I once assumed that my friend is an anti-social guy. From the way he carries himself, I also assumed that he must be driving a mid segment car. The real fact got revealed on my face lately when he gave me a ride in his sports car. He was updated with the latest trends and is an outgoing guy.
Assuming about someone is less likely to end up the right direction. The result will be like shooting in the dark. We’ll have to throw different kinds of expressions to know the real person.
I’m with you on this one that it’s close to impossible not to assume because our mind is quite good at building up things so fast.

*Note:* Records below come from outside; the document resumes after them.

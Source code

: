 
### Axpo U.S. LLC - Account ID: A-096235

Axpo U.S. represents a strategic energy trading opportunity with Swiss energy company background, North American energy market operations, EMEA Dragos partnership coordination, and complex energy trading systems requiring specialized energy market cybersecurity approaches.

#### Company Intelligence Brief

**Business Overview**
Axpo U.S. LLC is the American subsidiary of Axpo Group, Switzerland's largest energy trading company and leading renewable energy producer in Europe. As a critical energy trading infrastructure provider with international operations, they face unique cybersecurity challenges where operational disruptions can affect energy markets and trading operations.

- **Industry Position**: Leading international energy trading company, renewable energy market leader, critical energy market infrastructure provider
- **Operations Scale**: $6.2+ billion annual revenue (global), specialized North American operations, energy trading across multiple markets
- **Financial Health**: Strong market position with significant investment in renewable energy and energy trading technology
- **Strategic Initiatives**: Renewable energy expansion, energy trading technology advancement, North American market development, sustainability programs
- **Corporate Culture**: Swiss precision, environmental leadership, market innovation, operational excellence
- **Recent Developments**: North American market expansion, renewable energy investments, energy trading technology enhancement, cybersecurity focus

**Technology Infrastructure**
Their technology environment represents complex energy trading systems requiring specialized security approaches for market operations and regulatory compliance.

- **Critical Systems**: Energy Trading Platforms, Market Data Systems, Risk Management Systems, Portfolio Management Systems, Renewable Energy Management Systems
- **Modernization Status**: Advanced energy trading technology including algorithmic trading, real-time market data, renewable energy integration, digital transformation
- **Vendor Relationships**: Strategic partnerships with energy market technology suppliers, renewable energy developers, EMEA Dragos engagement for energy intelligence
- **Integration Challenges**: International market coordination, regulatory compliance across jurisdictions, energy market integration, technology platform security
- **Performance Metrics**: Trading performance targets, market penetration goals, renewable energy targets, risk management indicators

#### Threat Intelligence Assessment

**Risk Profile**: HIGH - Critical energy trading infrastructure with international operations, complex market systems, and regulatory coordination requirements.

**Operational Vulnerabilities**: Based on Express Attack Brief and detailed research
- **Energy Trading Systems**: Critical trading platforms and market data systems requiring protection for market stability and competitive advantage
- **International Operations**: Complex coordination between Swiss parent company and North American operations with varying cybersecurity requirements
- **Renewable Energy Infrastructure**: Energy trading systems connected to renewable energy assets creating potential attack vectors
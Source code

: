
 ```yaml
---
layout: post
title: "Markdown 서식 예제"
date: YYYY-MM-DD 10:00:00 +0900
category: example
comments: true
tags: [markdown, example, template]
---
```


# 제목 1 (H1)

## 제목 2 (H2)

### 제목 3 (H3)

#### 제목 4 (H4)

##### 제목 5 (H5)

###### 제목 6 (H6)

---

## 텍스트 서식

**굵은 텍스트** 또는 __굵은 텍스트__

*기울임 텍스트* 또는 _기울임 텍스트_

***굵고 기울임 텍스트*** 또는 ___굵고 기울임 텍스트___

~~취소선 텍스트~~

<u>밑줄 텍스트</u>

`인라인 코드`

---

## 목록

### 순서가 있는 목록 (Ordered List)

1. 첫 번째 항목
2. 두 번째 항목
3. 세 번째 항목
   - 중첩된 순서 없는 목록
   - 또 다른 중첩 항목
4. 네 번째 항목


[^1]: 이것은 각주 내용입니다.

So how do we reduce it? To do that, we need to look into the places where assumptions take place. It usually happens in three stages of a conversation. i.e Before, During and After.
Let’s tackle one by one.
Before the conversation
As we walk towards someone, we begin to assume about them using their facial expression and body language. For e.g: — Seeing a neutral face, one might ask “What happened, buddy? Did someone get thrashed? ”. A better way of asking would be “Are you ok, buddy? Want to share something?”
I agree with you that stopping oneself from framing images about the other person is not easy. Even though we think we’re so sure about those images, there is always that slight uncertainty. This is the root of an assumption and it’s something we need to avoid.
You’d not like if I give you a scribbled paper for you to start drawing. In the same manner, let’s give our friends a new canvas to start their conversation. I’ve failed a lot of times but still try to start with a clean slate. Hope I get better at it.
During the conversation
Imagine ourselves building a sand castle at the beach. As waves hit the shore, it washes off the sand castle and we’ve to build it again. The best part is that we can start fresh and clean.
The same goes with during a conversation too. If you’ve assumed a lot, maybe we can clear our mind and continue listening with a smile. Clearing your mind is quite hard and it works differently for everyone. For me, I drink a glass of water or walk a few steps. You can try your methods or maybe use a totem. 🙂
Issac Asimov once said
After the conversation
A lot of information from the other person gets stored in our mind after a good talk. This may happen consciously or subconsciously. If it was an intense one, we rethink and often reason with ourselves about it. A bunch of questions can always help us find the right assumptions. This kind is usually less harmful and at times well thought.
To end with, is assumptions all about the mind? If so, maybe meditation can help to control it and be at peace. I haven’t figured out a way to avoid assumptions and would love to hear your thoughts on it. Thank you for reading and have a splendid day.